This helps to obtain low copy DNA sequences of small fragment sizes,
which are preferred in RFLP analysis. On the other hand cDNA libraries are
difficult to construct, however, they are more popular as actual genes are
analysed and they contain fewer repeat sequences. The selection of
appropriate source for RFLP probe varies, with the requirement of
particular application under consideration. Though genomic library probes
may exhibit greater variability than gene probes from cDNA libraries, a
few studies reveal the converse. This observation may be because cDNA
probes not only detect variation in coding regions of the corresponding
genes but also regions flanking genes and introns of the gene.

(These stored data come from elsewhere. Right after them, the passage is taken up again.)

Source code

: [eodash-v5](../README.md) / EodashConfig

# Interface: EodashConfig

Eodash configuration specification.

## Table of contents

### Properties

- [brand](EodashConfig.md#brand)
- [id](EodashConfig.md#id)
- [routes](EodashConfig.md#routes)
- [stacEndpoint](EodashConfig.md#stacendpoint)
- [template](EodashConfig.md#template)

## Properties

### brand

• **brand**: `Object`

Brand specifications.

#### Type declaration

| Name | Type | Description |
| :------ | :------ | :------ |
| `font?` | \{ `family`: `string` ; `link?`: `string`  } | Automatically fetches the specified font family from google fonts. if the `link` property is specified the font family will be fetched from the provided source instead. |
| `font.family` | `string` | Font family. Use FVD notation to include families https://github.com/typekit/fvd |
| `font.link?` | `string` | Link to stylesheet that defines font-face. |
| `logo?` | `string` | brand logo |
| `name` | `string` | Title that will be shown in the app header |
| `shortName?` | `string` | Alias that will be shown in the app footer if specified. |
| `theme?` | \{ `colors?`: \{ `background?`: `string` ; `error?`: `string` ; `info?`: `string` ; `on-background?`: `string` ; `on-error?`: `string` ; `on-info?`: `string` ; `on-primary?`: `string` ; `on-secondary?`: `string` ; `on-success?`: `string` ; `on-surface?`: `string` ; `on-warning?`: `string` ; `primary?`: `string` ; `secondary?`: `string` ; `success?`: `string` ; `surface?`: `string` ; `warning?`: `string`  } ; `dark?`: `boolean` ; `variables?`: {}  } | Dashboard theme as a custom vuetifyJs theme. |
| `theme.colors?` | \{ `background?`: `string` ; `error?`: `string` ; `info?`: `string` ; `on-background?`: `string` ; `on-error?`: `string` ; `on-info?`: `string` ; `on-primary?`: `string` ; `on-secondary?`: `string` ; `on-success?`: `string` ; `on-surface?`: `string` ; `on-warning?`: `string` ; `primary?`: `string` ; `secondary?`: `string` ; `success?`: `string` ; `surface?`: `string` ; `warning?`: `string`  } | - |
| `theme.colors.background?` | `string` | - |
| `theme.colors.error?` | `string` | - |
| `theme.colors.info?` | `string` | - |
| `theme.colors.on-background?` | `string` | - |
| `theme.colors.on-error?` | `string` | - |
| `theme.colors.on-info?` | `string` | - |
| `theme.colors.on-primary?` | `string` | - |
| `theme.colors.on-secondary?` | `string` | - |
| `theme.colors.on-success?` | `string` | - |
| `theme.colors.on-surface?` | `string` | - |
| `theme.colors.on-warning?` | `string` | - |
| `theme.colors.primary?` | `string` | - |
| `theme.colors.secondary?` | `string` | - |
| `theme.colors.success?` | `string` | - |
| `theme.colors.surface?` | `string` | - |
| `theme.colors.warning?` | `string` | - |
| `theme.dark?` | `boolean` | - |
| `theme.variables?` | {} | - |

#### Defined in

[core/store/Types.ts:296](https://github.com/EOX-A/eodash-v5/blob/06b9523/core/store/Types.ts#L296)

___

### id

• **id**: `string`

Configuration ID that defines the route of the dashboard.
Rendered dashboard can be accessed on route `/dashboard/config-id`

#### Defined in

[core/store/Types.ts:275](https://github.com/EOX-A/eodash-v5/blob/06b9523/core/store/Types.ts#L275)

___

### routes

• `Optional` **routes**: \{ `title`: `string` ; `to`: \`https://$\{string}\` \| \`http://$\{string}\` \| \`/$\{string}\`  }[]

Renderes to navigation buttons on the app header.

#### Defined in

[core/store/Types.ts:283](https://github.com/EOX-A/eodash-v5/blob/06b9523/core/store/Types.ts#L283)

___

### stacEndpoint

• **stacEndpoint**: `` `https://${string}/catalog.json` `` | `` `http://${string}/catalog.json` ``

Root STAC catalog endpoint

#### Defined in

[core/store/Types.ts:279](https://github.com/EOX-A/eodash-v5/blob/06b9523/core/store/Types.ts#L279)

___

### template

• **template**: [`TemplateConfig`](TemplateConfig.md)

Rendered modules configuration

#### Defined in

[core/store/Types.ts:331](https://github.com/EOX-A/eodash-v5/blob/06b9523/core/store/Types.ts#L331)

RFLP markers were used for the first time in the construction of
genetic maps by Botstein et al. RFLPs, being codominant markers, can
detect coupling phase of DNA molecules, as DNA fragments from all
homologous chromosomes are detected. They are very reliable markers in
linkage analysis and breeding and can easily determine if a linked trait is
present in a homozygous or heterozygous state in an individual, an
information highly desirable for recessive traits12. However, their utility
has been hampered due to the large amount of DNA required for
restriction digestion and Southern blotting. The requirement of radioactive
isotope makes the analysis relatively expensive and hazardous. The assay
is time-consuming and labour intensive and only one out of several
markers may be polymorphic, which is highly inconvenient especially for
crosses between closely-related species. Their inability to detect single
base changes restricts their use in detecting point mutations occurring
within the regions at which they are detecting polymorphism.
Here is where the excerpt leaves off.